Each line that has the string "using" must be copied from the records below.

==== DATA SHOWN ====

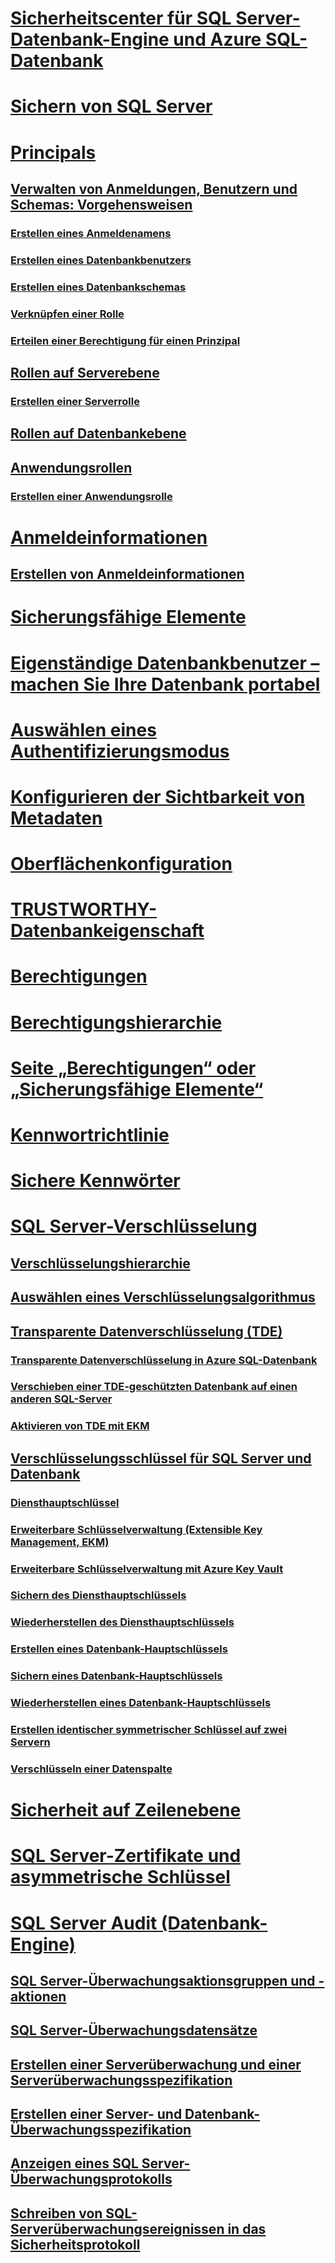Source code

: # [Sicherheitscenter für SQL Server-Datenbank-Engine und Azure SQL-Datenbank](security-center-for-sql-server-database-engine-and-azure-sql-database.md)
# [Sichern von SQL Server](securing-sql-server.md)
# [Principals](authentication-access/principals-database-engine.md)
## [Verwalten von Anmeldungen, Benutzern und Schemas: Vorgehensweisen](authentication-access/managing-logins-users-and-schemas-how-to-topics.md)
### [Erstellen eines Anmeldenamens](authentication-access/create-a-login.md)
### [Erstellen eines Datenbankbenutzers](authentication-access/create-a-database-user.md)
### [Erstellen eines Datenbankschemas](authentication-access/create-a-database-schema.md)
### [Verknüpfen einer Rolle](authentication-access/join-a-role.md)
### [Erteilen einer Berechtigung für einen Prinzipal](authentication-access/grant-a-permission-to-a-principal.md)
## [Rollen auf Serverebene](authentication-access/server-level-roles.md)
### [Erstellen einer Serverrolle](authentication-access/create-a-server-role.md)
## [Rollen auf Datenbankebene](authentication-access/database-level-roles.md)
## [Anwendungsrollen](authentication-access/application-roles.md)
### [Erstellen einer Anwendungsrolle](authentication-access/create-an-application-role.md)
# [Anmeldeinformationen](authentication-access/credentials-database-engine.md)
## [Erstellen von Anmeldeinformationen](authentication-access/create-a-credential.md)
# [Sicherungsfähige Elemente](securables.md)
# [Eigenständige Datenbankbenutzer – machen Sie Ihre Datenbank portabel](contained-database-users-making-your-database-portable.md)
# [Auswählen eines Authentifizierungsmodus](choose-an-authentication-mode.md)
# [Konfigurieren der Sichtbarkeit von Metadaten](metadata-visibility-configuration.md)
# [Oberflächenkonfiguration](surface-area-configuration.md)
# [TRUSTWORTHY-Datenbankeigenschaft](trustworthy-database-property.md)
# [Berechtigungen](permissions-database-engine.md)
# [Berechtigungshierarchie](permissions-hierarchy-database-engine.md)
# [Seite „Berechtigungen“ oder „Sicherungsfähige Elemente“](permissions-or-securables-page.md)
# [Kennwortrichtlinie](password-policy.md)
# [Sichere Kennwörter](strong-passwords.md)
# [SQL Server-Verschlüsselung](encryption/sql-server-encryption.md)
## [Verschlüsselungshierarchie](encryption/encryption-hierarchy.md)
## [Auswählen eines Verschlüsselungsalgorithmus](encryption/choose-an-encryption-algorithm.md)
## [Transparente Datenverschlüsselung (TDE)](encryption/transparent-data-encryption.md)
### [Transparente Datenverschlüsselung in Azure SQL-Datenbank](dbengine-transparent-data-encryption-with-azure-sql-database.md)
### [Verschieben einer TDE-geschützten Datenbank auf einen anderen SQL-Server](encryption/move-a-tde-protected-database-to-another-sql-server.md)
### [Aktivieren von TDE mit EKM](encryption/enable-tde-on-sql-server-using-ekm.md)
## [Verschlüsselungsschlüssel für SQL Server und Datenbank](encryption/sql-server-and-database-encryption-keys-database-engine.md)
### [Diensthauptschlüssel](encryption/service-master-key.md)
### [Erweiterbare Schlüsselverwaltung (Extensible Key Management, EKM)](encryption/extensible-key-management-ekm.md)
### [Erweiterbare Schlüsselverwaltung mit Azure Key Vault](encryption/extensible-key-management-using-azure-key-vault-sql-server.md)
### [Sichern des Diensthauptschlüssels](encryption/back-up-the-service-master-key.md)
### [Wiederherstellen des Diensthauptschlüssels](encryption/restore-the-service-master-key.md)
### [Erstellen eines Datenbank-Hauptschlüssels](encryption/create-a-database-master-key.md)
### [Sichern eines Datenbank-Hauptschlüssels](encryption/back-up-a-database-master-key.md)
### [Wiederherstellen eines Datenbank-Hauptschlüssels](encryption/restore-a-database-master-key.md)
### [Erstellen identischer symmetrischer Schlüssel auf zwei Servern](encryption/create-identical-symmetric-keys-on-two-servers.md)
### [Verschlüsseln einer Datenspalte](encryption/encrypt-a-column-of-data.md)
# [Sicherheit auf Zeilenebene](row-level-security.md)
# [SQL Server-Zertifikate und asymmetrische Schlüssel](sql-server-certificates-and-asymmetric-keys.md)
# [SQL Server Audit (Datenbank-Engine)](auditing/sql-server-audit-database-engine.md)
## [SQL Server-Überwachungsaktionsgruppen und -aktionen](auditing/sql-server-audit-action-groups-and-actions.md)
## [SQL Server-Überwachungsdatensätze](auditing/sql-server-audit-records.md)
## [Erstellen einer Serverüberwachung und einer Serverüberwachungsspezifikation](auditing/create-a-server-audit-and-server-audit-specification.md)
## [Erstellen einer Server- und Datenbank-Überwachungsspezifikation](auditing/create-a-server-audit-and-database-audit-specification.md)
## [Anzeigen eines SQL Server-Überwachungsprotokolls](auditing/view-a-sql-server-audit-log.md)
## [Schreiben von SQL-Serverüberwachungsereignissen in das Sicherheitsprotokoll](auditing/write-sql-server-audit-events-to-the-security-log.md)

====

SOLUTION
### [Aktivieren von TDE mit EKM](encryption/enable-tde-on-sql-server-using-ekm.md)
### [Erweiterbare Schlüsselverwaltung mit Azure Key Vault](encryption/extensible-key-management-using-azure-key-vault-sql-server.md)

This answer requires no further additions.